5.40D-2 DESIGN DEFECT — INTRODUCTORY STATEMENT TO JURY (All Cases) model jury charge
The defendant [name] as the manufacturer/seller of a [product] has the duty1 to make/sell a [product] that is reasonably safe. In this charge when I refer to a reasonably safe [product] I mean a [product] that is reasonably fit, suitable and safe for its intended or reasonably foreseeable uses.2 Defendant [name] owes that duty to direct users of the [product], to reasonably foreseeable users of the [product], and to those who may reasonably be expected to come into contact with it.
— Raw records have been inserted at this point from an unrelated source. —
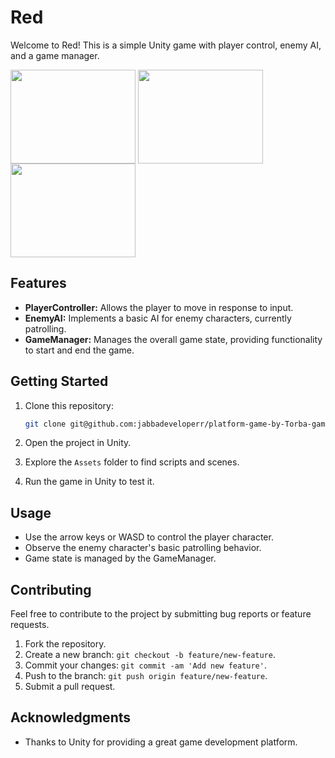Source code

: ﻿# Red

Welcome to Red! This is a simple Unity game with player control, enemy AI, and a game manager.

<img src="https://assetstorev1-prd-cdn.unity3d.com/package-screenshot/ddc6d446-78cf-4db3-a074-dd59e4e1a374.webp" width = "200" height = "150" div align=center>
<img src="https://assetstorev1-prd-cdn.unity3d.com/package-screenshot/a9ce51b5-8d7f-44bc-801e-635a1a16cc32.webp" width = "200" height = "150" div align=center>
<img src="https://assetstorev1-prd-cdn.unity3d.com/package-screenshot/c95032f8-ec42-427a-a87f-cd7775d84006.webp" width = "200" height = "150" div align=center>

## Features

- **PlayerController:** Allows the player to move in response to input.
- **EnemyAI:** Implements a basic AI for enemy characters, currently patrolling.
- **GameManager:** Manages the overall game state, providing functionality to start and end the game.

## Getting Started

1. Clone this repository:

    ```bash
    git clone git@github.com:jabbadeveloperr/platform-game-by-Torba-games-course.git
    ```
2. Open the project in Unity.

3. Explore the `Assets` folder to find scripts and scenes.

4. Run the game in Unity to test it.

## Usage

- Use the arrow keys or WASD to control the player character.
- Observe the enemy character's basic patrolling behavior.
- Game state is managed by the GameManager.

## Contributing

Feel free to contribute to the project by submitting bug reports or feature requests.

1. Fork the repository.
2. Create a new branch: `git checkout -b feature/new-feature`.
3. Commit your changes: `git commit -am 'Add new feature'`.
4. Push to the branch: `git push origin feature/new-feature`.
5. Submit a pull request.

## Acknowledgments

- Thanks to Unity for providing a great game development platform.

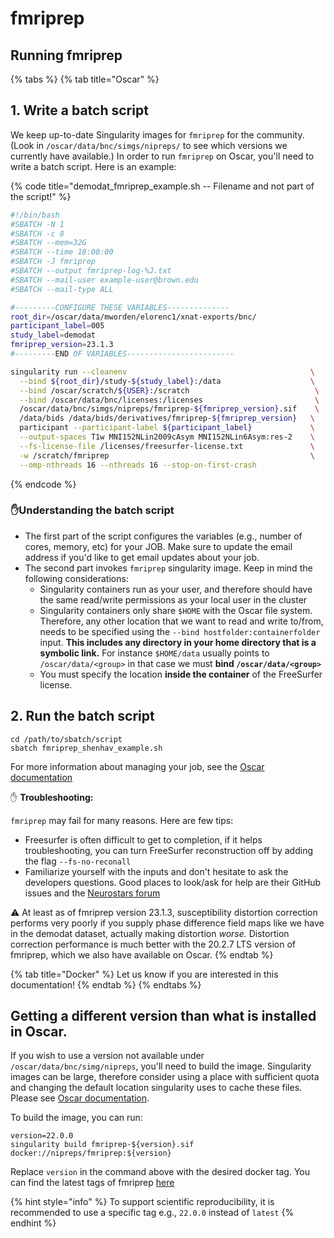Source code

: # fmriprep

## Running fmriprep

{% tabs %}
{% tab title="Oscar" %}
## 1. Write a batch script

We keep up-to-date Singularity images for `fmriprep` for the community. (Look in `/oscar/data/bnc/simgs/nipreps/` to see which versions we currently have available.) In order to run `fmriprep` on Oscar, you'll need to write a batch script. Here is an example:

{% code title="demodat_fmriprep_example.sh -- Filename and not part of the script!" %}
```bash
#!/bin/bash
#SBATCH -N 1
#SBATCH -c 8
#SBATCH --mem=32G
#SBATCH --time 18:00:00
#SBATCH -J fmriprep
#SBATCH --output fmriprep-log-%J.txt
#SBATCH --mail-user example-user@brown.edu
#SBATCH --mail-type ALL

#---------CONFIGURE THESE VARIABLES--------------
root_dir=/oscar/data/mworden/elorenc1/xnat-exports/bnc/
participant_label=005
study_label=demodat
fmriprep_version=23.1.3
#---------END OF VARIABLES------------------------

singularity run --cleanenv                                         \
  --bind ${root_dir}/study-${study_label}:/data                    \
  --bind /oscar/scratch/${USER}:/scratch                            \
  --bind /oscar/data/bnc/licenses:/licenses                         \
  /oscar/data/bnc/simgs/nipreps/fmriprep-${fmriprep_version}.sif    \
  /data/bids /data/bids/derivatives/fmriprep-${fmriprep_version}   \
  participant --participant-label ${participant_label}             \
  --output-spaces T1w MNI152NLin2009cAsym MNI152NLin6Asym:res-2    \
  --fs-license-file /licenses/freesurfer-license.txt               \
  -w /scratch/fmriprep                                             \
  --omp-nthreads 16 --nthreads 16 --stop-on-first-crash

```
{% endcode %}

### ✋Understanding the batch script

* The first part of the script configures the variables (e.g., number of cores, memory, etc) for your JOB. Make sure to update the email address if you'd like to get email updates about your job.
* The second part invokes `fmriprep` singularity image. Keep in mind the following considerations:
  * Singularity containers run as your user, and therefore should have the same read/write permissions as your local user in the cluster
  * Singularity containers only share  `$HOME` with the Oscar file system. Therefore, any other location that we want to read and write to/from, needs to be specified using the `--bind hostfolder:containerfolder` input. **This includes any directory in your home directory that is a symbolic link.** For instance `$HOME/data` usually points to  `/oscar/data/<group>` in that case we must **bind `/oscar/data/<group>`**
  * You must specify the location **inside the container** of the FreeSurfer license.

## 2. Run the batch script

```
cd /path/to/sbatch/script
sbatch fmriprep_shenhav_example.sh
```

For more information about managing your job, see the [Oscar documentation](https://docs.ccv.brown.edu/oscar/submitting-jobs/managing-jobs)



✋ **Troubleshooting:**

`fmriprep` may fail for many reasons. Here are few tips:

* Freesurfer is often difficult to get to completion, if it helps troubleshooting, you can turn FreeSurfer reconstruction off by adding the flag `--fs-no-reconall`
* Familiarize yourself with the inputs and don't hesitate to ask the developers questions. Good places to look/ask for help are their GitHub issues and the [Neurostars forum](https://neurostars.org)

⚠️ At least as of fmriprep version 23.1.3, susceptibility distortion correction performs very poorly if you supply phase difference field maps like we have in the demodat dataset, actually making distortion _worse._ Distortion correction performance is much better with the 20.2.7 LTS version of fmriprep, which we also have available on Oscar.
{% endtab %}

{% tab title="Docker" %}
Let us know if you are interested in this documentation!
{% endtab %}
{% endtabs %}

## Getting a different version than what is installed in Oscar.

If you wish to use a version not available under `/oscar/data/bnc/simg/nipreps`, you'll need to build the image. Singularity images can be large, therefore consider using a place with sufficient quota and changing the default location singularity uses to cache these files. Please see [Oscar documentation](https://docs.ccv.brown.edu/oscar/singularity-containers/building-images).

To build the image, you can run:

```
version=22.0.0
singularity build fmriprep-${version}.sif docker://nipreps/fmriprep:${version}
```

Replace `version` in the command above with the desired docker tag. You can find the latest tags of fmriprep [here](https://hub.docker.com/r/nipreps/fmriprep/tags)

{% hint style="info" %}
&#x20;To support scientific reproducibility, it is recommended to use a specific tag e.g., `22.0.0` instead of `latest`&#x20;
{% endhint %}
The defendant [name] is liable only if [insert name of the plaintiff] proves that the [product] causing the harm was not reasonably safe for its intended or reasonably foreseeable uses. In this case the plaintiff [name] claims that the [name of product] was not reasonably safe for its intended purpose because the [product] was designed in a defective manner. (N.J.S.A. 2C:58C-2c.)
1 This duty may apply to a defendant independent contractor, such as a manufacturer of a component part of a product, or even a rebuilder where the part or product was built according to plans and specifications of the general manufacturer. The standard applied in assessing whether a component part manufacturer can be held liable for a design defect is set forth succinctly in Boyle v. Ford Motor Co., 399 N.J. Super. 18, 24 (App. Div. 2008), certif. denied, 196 N.J. 597. The respective contractual responsibilities of defendant manufacturers and producers vis-a-vis component parts and the finished product have no bearing upon the issue of proximate cause. Michalko v. Cooke & Chem. Corp., 91 N.J. 386 (l982).
2 N.J.S.A. 2A:58C-2 uses the phrase “not reasonably fit, suitable or safe.” Although this model charge condenses the phrase, and then defines “safe” by including fitness and suitability, individual judges may feel more comfortable using the full phrase. In addition, if the phrase “fit” or “suitable” is more appropriate to the facts of the case, those words may be used instead of “safe.” Refer also to Freund v. Cellofilm Properties, 87 N.J. 229, 242 (l981), for warning defect cases; and, generally, Suter v. San Angelo Foundry & Machine Co., 81 N.J. 150, 176 (l979).